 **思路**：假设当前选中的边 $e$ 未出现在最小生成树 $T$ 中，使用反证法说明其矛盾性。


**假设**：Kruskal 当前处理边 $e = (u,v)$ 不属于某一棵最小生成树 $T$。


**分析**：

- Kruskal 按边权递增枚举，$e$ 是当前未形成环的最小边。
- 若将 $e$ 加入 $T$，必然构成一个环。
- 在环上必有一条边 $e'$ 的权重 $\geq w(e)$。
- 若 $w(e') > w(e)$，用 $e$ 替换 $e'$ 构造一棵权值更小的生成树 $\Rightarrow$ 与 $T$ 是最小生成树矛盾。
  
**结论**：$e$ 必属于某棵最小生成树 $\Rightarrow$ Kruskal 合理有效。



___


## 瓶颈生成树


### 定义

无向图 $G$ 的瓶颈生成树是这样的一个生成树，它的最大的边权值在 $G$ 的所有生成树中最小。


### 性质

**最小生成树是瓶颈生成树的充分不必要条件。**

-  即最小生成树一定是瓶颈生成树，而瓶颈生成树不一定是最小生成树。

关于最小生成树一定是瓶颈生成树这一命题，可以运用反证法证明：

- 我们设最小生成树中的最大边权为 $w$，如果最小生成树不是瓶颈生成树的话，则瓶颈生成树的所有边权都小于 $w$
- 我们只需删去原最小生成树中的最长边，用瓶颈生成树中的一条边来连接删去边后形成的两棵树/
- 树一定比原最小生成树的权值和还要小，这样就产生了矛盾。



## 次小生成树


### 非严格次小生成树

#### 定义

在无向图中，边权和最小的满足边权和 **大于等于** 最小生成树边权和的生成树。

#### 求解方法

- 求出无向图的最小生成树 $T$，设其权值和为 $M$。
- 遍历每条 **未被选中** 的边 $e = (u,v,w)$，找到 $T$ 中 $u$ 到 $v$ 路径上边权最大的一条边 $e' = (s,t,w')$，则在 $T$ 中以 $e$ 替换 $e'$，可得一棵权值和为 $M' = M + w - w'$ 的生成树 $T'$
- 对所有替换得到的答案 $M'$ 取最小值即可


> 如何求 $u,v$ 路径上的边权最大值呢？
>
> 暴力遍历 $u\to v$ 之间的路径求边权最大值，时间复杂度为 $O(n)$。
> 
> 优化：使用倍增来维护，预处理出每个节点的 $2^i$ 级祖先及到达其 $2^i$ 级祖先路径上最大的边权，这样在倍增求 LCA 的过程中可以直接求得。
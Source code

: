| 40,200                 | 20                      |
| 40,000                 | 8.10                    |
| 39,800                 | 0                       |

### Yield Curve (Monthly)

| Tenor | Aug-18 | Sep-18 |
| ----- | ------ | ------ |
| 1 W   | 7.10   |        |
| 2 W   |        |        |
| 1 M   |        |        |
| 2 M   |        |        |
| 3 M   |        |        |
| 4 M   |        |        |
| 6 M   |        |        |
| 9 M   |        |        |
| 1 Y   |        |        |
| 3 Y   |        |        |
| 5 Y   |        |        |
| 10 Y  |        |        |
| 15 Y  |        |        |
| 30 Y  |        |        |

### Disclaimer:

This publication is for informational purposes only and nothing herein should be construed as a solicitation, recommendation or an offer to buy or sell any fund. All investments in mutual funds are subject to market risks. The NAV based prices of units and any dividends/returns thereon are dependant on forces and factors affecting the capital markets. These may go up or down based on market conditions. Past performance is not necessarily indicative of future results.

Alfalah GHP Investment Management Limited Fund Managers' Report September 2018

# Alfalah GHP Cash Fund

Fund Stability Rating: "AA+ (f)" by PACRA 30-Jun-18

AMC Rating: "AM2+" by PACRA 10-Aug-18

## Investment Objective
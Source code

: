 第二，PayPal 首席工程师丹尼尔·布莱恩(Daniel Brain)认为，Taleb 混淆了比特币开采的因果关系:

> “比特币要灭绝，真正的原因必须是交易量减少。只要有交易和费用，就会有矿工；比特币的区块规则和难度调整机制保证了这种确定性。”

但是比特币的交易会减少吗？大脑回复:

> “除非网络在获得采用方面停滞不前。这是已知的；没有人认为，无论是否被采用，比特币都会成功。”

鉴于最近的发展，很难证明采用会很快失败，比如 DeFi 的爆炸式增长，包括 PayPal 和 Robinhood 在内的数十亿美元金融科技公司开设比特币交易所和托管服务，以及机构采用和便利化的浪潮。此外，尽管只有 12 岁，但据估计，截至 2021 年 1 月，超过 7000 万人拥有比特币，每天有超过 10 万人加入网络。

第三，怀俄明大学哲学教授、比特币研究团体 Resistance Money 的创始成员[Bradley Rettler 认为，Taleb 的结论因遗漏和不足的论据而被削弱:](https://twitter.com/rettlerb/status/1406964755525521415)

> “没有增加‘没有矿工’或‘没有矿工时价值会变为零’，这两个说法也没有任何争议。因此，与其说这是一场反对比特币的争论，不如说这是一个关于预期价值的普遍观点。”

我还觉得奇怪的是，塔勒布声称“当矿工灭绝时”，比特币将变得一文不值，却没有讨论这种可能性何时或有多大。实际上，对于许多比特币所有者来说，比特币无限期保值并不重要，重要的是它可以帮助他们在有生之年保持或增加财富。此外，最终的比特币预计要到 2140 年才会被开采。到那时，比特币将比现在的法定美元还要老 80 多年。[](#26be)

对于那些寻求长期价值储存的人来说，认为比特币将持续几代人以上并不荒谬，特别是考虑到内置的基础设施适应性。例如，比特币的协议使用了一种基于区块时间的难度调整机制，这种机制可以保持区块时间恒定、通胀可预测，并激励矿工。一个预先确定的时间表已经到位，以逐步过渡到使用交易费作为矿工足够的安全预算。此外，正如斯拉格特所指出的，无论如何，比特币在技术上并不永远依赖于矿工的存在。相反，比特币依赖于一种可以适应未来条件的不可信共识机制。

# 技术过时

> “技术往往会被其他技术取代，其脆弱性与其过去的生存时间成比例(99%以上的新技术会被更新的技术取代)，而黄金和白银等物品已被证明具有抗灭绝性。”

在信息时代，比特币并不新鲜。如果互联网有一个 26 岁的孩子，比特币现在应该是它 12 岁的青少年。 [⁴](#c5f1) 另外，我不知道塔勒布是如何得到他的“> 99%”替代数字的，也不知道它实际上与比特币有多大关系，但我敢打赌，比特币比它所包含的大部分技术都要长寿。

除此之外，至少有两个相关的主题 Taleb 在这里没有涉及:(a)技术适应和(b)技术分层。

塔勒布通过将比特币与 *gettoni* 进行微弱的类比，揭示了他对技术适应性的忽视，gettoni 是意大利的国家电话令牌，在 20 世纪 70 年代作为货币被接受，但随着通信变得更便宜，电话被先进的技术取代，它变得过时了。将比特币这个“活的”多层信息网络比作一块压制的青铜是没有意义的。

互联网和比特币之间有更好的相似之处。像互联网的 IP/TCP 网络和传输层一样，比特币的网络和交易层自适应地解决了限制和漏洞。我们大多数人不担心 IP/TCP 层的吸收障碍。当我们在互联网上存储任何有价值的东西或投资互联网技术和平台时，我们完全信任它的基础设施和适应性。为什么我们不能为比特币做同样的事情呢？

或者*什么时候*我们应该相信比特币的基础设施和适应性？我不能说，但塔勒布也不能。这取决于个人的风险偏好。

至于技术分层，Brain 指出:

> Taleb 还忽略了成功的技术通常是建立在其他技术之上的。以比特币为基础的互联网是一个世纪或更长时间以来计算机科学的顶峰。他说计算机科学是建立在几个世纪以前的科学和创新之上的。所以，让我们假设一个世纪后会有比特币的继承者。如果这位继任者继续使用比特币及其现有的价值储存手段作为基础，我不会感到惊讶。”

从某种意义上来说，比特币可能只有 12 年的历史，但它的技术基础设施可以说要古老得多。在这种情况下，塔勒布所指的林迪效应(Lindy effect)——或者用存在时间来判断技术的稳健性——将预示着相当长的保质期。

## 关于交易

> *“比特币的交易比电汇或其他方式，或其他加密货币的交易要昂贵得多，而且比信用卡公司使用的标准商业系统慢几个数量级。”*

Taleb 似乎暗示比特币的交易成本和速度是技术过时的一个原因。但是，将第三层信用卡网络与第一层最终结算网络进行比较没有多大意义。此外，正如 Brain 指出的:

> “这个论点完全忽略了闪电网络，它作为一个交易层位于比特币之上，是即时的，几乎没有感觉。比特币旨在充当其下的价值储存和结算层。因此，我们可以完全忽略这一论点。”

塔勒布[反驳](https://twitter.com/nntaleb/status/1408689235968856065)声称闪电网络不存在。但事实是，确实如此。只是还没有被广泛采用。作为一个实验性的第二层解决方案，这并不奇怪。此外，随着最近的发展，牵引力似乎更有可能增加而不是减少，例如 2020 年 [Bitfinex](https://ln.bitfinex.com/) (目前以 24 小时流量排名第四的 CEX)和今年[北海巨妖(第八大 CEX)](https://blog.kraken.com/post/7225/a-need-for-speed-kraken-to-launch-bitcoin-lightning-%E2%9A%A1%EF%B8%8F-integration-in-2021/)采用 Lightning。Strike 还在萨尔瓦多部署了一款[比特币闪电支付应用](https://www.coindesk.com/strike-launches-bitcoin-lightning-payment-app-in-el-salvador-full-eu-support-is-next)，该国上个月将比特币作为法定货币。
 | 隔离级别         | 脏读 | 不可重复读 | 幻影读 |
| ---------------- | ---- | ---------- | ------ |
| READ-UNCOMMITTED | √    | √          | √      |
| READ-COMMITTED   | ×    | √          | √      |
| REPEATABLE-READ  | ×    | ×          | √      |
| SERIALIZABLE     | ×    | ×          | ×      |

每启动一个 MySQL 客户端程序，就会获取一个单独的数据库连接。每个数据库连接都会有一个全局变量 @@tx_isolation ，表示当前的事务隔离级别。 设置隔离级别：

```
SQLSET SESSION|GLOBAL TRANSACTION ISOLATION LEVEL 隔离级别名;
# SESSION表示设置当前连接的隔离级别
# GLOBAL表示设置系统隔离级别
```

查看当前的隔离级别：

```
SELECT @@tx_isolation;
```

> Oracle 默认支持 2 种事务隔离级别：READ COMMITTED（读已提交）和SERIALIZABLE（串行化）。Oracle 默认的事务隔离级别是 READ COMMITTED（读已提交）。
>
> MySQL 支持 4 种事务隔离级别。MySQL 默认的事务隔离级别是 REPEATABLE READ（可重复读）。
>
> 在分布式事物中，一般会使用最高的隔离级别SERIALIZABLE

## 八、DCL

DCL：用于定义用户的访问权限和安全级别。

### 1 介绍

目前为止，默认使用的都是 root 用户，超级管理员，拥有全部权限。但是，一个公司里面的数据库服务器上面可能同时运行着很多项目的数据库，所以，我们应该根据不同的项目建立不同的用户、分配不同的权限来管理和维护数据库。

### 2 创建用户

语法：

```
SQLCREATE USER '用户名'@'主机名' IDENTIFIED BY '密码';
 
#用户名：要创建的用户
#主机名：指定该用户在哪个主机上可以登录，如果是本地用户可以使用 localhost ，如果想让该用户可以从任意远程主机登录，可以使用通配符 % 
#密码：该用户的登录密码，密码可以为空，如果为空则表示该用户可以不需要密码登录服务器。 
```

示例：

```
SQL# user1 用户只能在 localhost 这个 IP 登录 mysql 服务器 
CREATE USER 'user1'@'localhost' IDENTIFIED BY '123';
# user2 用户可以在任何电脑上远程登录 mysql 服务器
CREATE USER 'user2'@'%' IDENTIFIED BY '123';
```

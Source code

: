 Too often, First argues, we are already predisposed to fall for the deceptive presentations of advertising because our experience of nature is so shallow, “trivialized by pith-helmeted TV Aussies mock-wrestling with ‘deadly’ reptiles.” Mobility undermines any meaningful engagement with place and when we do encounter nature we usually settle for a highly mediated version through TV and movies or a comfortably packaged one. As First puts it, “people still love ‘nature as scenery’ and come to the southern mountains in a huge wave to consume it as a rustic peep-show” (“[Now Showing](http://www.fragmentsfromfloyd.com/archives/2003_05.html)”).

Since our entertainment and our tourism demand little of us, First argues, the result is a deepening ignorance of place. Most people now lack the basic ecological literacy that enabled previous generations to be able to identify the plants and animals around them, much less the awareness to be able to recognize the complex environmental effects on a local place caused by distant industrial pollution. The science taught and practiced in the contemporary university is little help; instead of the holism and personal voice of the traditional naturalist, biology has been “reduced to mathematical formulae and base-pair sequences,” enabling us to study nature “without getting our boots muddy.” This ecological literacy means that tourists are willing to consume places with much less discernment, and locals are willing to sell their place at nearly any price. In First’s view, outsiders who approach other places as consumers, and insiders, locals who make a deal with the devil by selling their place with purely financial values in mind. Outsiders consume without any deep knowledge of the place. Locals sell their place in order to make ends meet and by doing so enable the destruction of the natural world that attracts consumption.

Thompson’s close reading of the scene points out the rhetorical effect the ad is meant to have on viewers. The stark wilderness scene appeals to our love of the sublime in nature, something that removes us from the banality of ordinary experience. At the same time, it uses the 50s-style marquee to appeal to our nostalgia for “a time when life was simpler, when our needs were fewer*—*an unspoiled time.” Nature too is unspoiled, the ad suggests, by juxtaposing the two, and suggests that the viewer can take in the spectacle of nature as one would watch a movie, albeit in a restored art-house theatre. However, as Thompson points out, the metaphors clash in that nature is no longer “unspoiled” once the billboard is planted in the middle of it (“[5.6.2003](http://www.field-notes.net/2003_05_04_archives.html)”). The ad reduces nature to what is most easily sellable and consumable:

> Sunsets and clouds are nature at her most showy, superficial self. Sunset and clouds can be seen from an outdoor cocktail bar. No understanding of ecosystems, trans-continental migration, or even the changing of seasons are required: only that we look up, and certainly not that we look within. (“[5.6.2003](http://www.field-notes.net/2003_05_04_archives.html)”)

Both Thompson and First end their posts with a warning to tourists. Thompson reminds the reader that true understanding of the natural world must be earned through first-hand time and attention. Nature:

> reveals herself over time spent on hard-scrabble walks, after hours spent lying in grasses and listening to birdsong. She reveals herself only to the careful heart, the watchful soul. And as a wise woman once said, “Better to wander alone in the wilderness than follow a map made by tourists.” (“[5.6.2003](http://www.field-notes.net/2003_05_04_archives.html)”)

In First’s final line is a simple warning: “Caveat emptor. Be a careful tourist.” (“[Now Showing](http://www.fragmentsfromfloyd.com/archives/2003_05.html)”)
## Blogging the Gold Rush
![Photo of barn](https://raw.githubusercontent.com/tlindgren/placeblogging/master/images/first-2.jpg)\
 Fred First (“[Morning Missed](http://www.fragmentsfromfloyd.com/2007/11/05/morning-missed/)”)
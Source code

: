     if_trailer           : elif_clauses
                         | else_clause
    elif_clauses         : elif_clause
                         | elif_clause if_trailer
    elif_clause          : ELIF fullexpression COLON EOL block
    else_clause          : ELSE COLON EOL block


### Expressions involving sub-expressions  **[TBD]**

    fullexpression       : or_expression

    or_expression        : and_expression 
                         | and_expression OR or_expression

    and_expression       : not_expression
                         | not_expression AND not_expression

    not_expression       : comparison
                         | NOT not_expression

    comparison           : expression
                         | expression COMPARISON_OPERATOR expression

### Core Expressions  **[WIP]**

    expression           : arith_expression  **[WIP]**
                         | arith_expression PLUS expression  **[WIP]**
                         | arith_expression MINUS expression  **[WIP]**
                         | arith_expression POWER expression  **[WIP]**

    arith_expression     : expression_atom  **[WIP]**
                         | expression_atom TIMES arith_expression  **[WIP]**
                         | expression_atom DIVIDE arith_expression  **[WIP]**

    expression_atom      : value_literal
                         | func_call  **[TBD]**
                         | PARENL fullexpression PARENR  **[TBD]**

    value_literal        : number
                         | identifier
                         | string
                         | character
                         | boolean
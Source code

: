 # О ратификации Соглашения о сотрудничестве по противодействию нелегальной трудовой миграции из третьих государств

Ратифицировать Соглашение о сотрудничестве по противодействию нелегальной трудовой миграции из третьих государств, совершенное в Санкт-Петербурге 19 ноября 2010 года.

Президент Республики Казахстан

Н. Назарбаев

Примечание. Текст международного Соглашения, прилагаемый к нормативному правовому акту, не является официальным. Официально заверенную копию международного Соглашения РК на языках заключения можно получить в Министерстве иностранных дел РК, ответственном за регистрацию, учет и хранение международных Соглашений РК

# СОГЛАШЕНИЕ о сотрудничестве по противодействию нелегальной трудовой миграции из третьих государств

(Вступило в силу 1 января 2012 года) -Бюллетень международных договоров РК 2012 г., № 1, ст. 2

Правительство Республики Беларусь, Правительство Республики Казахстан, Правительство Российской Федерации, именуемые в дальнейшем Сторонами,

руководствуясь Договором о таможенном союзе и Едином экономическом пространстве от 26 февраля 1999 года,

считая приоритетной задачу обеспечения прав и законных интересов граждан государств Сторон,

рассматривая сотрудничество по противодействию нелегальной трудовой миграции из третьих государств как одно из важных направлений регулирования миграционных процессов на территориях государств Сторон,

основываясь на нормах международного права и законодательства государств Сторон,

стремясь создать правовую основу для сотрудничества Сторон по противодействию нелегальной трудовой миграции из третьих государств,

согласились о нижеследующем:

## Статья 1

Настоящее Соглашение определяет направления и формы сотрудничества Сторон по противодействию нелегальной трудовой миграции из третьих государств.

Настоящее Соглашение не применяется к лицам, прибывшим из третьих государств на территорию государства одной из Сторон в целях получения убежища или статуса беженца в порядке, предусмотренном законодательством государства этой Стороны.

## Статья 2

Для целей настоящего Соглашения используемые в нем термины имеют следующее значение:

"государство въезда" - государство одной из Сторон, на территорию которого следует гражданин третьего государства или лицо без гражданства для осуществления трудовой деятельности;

The task = Start at the line containing "рассматривая сотрудничество по" and copy each line through the last one in the records, exactly and with nothing added.

Solution for this problem =
рассматривая сотрудничество по противодействию нелегальной трудовой миграции из третьих государств как одно из важных направлений регулирования миграционных процессов на территориях государств Сторон,

основываясь на нормах международного права и законодательства государств Сторон,

стремясь создать правовую основу для сотрудничества Сторон по противодействию нелегальной трудовой миграции из третьих государств,

согласились о нижеследующем:

## Статья 1

Настоящее Соглашение определяет направления и формы сотрудничества Сторон по противодействию нелегальной трудовой миграции из третьих государств.

Настоящее Соглашение не применяется к лицам, прибывшим из третьих государств на территорию государства одной из Сторон в целях получения убежища или статуса беженца в порядке, предусмотренном законодательством государства этой Стороны.

## Статья 2

Для целей настоящего Соглашения используемые в нем термины имеют следующее значение:

"государство въезда" - государство одной из Сторон, на территорию которого следует гражданин третьего государства или лицо без гражданства для осуществления трудовой деятельности;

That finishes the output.